Lecture 23: OpenMP NUMA Aspects. Caching and OpenMP.

Lecture Summary

  • Last time

    • Wrap up synchronization

    • OpenMP rules of thumb

    • Parallel computing with OpenMP: NUMA aspects

  • Today

    • Parallel computing, multi-core: how caches come into play

    • Critical thinking, and similar tricks for speeding up your code

Caches in a Multi-Core Setup

  • Consistency vs. Coherence

    • Consistency establishes a set of rules that governs the collective actions of the threads relative to the entire system memory

      • Think of it this way: there are at least two memory entries that come up in the discussion

    • Coherence regards expected behavior that one memory location must display relative to transactions carried out by multiple threads running on multiple cores

      • Think of it this way: there is exactly one memory entry that comes up in the discussion

  • Two established approaches for enforcing cache coherence

    • Directory-based: Directory acts as a filter through which any change to cache must pass.

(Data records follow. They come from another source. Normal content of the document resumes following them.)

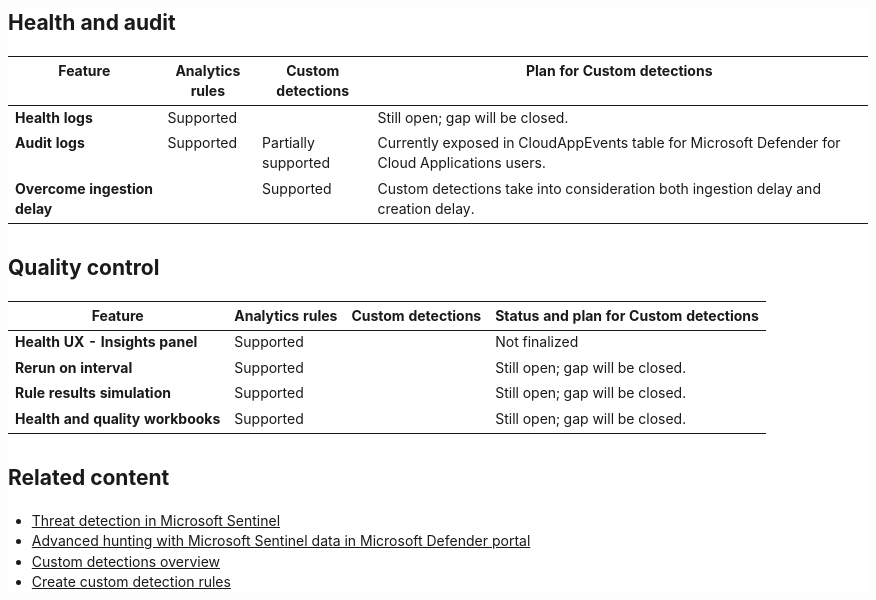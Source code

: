 ## Health and audit

| **Feature** | **Analytics rules** | **Custom detections** | **Plan for Custom detections** |
|---|---|---|---|
| **Health logs** |  Supported |  | Still open; gap will be closed. |
| **Audit logs** |  Supported | Partially supported | Currently exposed in CloudAppEvents table for Microsoft Defender for Cloud Applications users.  |
| **Overcome ingestion delay** |  |  Supported | Custom detections take into consideration both ingestion delay and creation delay. |

## Quality control

| **Feature** | **Analytics rules** | **Custom detections** | **Status and plan for Custom detections** |
|---|---|---|---|
| **Health UX - Insights panel** |  Supported |  | Not finalized |
| **Rerun on interval** |  Supported |  | Still open; gap will be closed. |
| **Rule results simulation** |  Supported |  | Still open; gap will be closed. |
| **Health and quality workbooks** |  Supported |  | Still open; gap will be closed. |

## Related content
- [Threat detection in Microsoft Sentinel](threat-detection.md)
- [Advanced hunting with Microsoft Sentinel data in Microsoft Defender portal](/defender-xdr/advanced-hunting-microsoft-defender?toc=%2Fazure%2Fsentinel%2FTOC.json&bc=%2Fazure%2Fsentinel%2Fbreadcrumb%2Ftoc.json)
- [Custom detections overview](/defender-xdr/custom-detections-overview)
- [Create custom detection rules](/defender-xdr/custom-detection-rules)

When an entry is changed, the directory either updates or invalidates the other caches with that entry

    • Snooping-based

      • Example: MESI protocol

        • 4 states: modified, exclusive, shared, invalid

  • Assume each cache line can only exist in one of 3 states

    • Exclusive: the only valid copy in any cache

    • Read-only: A valid copy but other caches may contain it

    • Invalid: Out of date and cannot be used

  • In this simplified coherency model,

    • A read on an invalid or absent cache line will be cached as read-only or exclusive

    • A write on a line not in an exclusive state will cause all other copies to be marked invalid and the written line to be marked exclusive

False Sharing

  • Each cache line is typically 64 bytes long and can store, for instance, 8 doubles or 16 ints. As soon as one entry in a cache line is changed, all the other values in cache line get dirty.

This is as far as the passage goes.